Action item:
In the data below, work out how many lines include the string "else". Only the number should be given.

Data for processing:
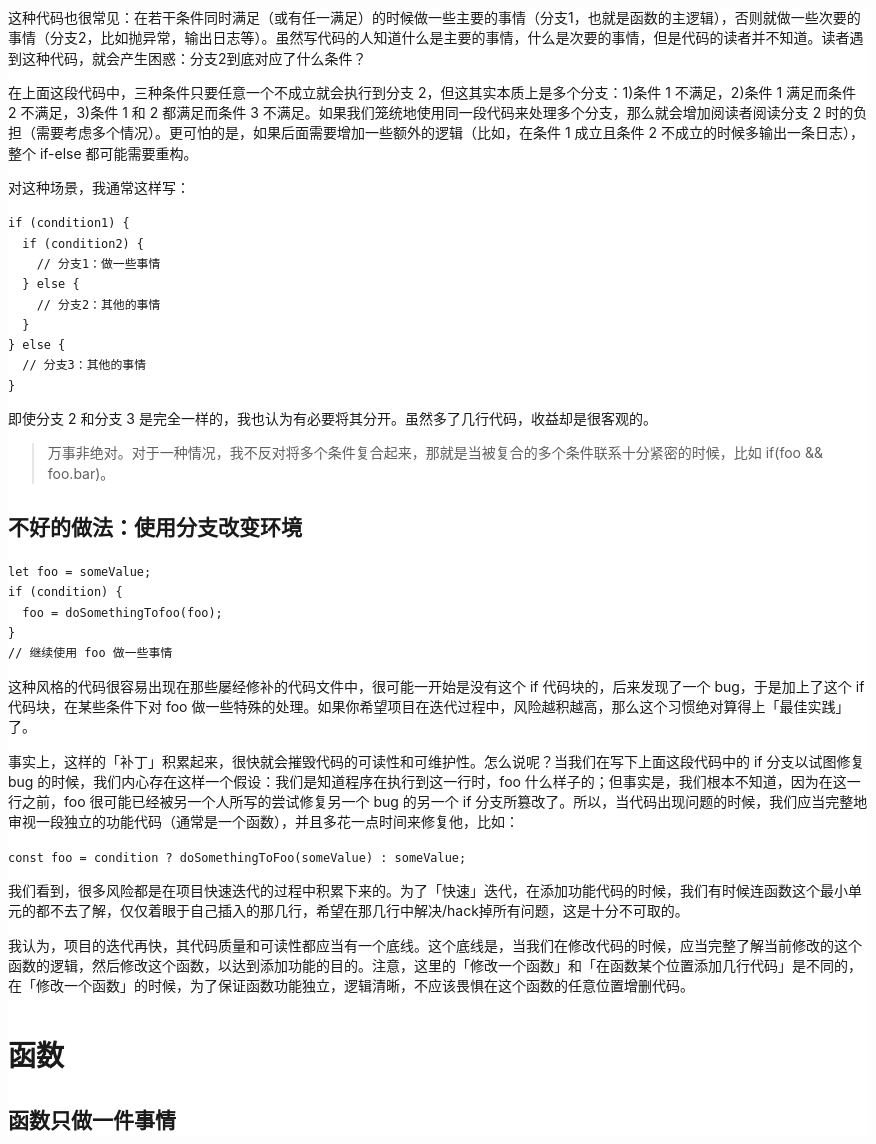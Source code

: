 这种代码也很常见：在若干条件同时满足（或有任一满足）的时候做一些主要的事情（分支1，也就是函数的主逻辑），否则就做一些次要的事情（分支2，比如抛异常，输出日志等）。虽然写代码的人知道什么是主要的事情，什么是次要的事情，但是代码的读者并不知道。读者遇到这种代码，就会产生困惑：分支2到底对应了什么条件？

在上面这段代码中，三种条件只要任意一个不成立就会执行到分支 2，但这其实本质上是多个分支：1)条件 1 不满足，2)条件 1 满足而条件 2 不满足，3)条件 1 和 2 都满足而条件 3 不满足。如果我们笼统地使用同一段代码来处理多个分支，那么就会增加阅读者阅读分支 2 时的负担（需要考虑多个情况）。更可怕的是，如果后面需要增加一些额外的逻辑（比如，在条件 1 成立且条件 2 不成立的时候多输出一条日志），整个 if-else 都可能需要重构。

对这种场景，我通常这样写：

```
if (condition1) {
  if (condition2) {
    // 分支1：做一些事情
  } else {
    // 分支2：其他的事情
  }
} else {
  // 分支3：其他的事情
}
```

即使分支 2 和分支 3 是完全一样的，我也认为有必要将其分开。虽然多了几行代码，收益却是很客观的。

> 万事非绝对。对于一种情况，我不反对将多个条件复合起来，那就是当被复合的多个条件联系十分紧密的时候，比如 if(foo && foo.bar)。

## 不好的做法：使用分支改变环境

```
let foo = someValue;
if (condition) {
  foo = doSomethingTofoo(foo);
}
// 继续使用 foo 做一些事情
```

这种风格的代码很容易出现在那些屡经修补的代码文件中，很可能一开始是没有这个 if 代码块的，后来发现了一个 bug，于是加上了这个 if 代码块，在某些条件下对 foo 做一些特殊的处理。如果你希望项目在迭代过程中，风险越积越高，那么这个习惯绝对算得上「最佳实践」了。

事实上，这样的「补丁」积累起来，很快就会摧毁代码的可读性和可维护性。怎么说呢？当我们在写下上面这段代码中的 if 分支以试图修复 bug 的时候，我们内心存在这样一个假设：我们是知道程序在执行到这一行时，foo 什么样子的；但事实是，我们根本不知道，因为在这一行之前，foo 很可能已经被另一个人所写的尝试修复另一个 bug 的另一个 if 分支所篡改了。所以，当代码出现问题的时候，我们应当完整地审视一段独立的功能代码（通常是一个函数），并且多花一点时间来修复他，比如：

```
const foo = condition ? doSomethingToFoo(someValue) : someValue;
```

我们看到，很多风险都是在项目快速迭代的过程中积累下来的。为了「快速」迭代，在添加功能代码的时候，我们有时候连函数这个最小单元的都不去了解，仅仅着眼于自己插入的那几行，希望在那几行中解决/hack掉所有问题，这是十分不可取的。

我认为，项目的迭代再快，其代码质量和可读性都应当有一个底线。这个底线是，当我们在修改代码的时候，应当完整了解当前修改的这个函数的逻辑，然后修改这个函数，以达到添加功能的目的。注意，这里的「修改一个函数」和「在函数某个位置添加几行代码」是不同的，在「修改一个函数」的时候，为了保证函数功能独立，逻辑清晰，不应该畏惧在这个函数的任意位置增删代码。

# 函数

## 函数只做一件事情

Output of the task:
3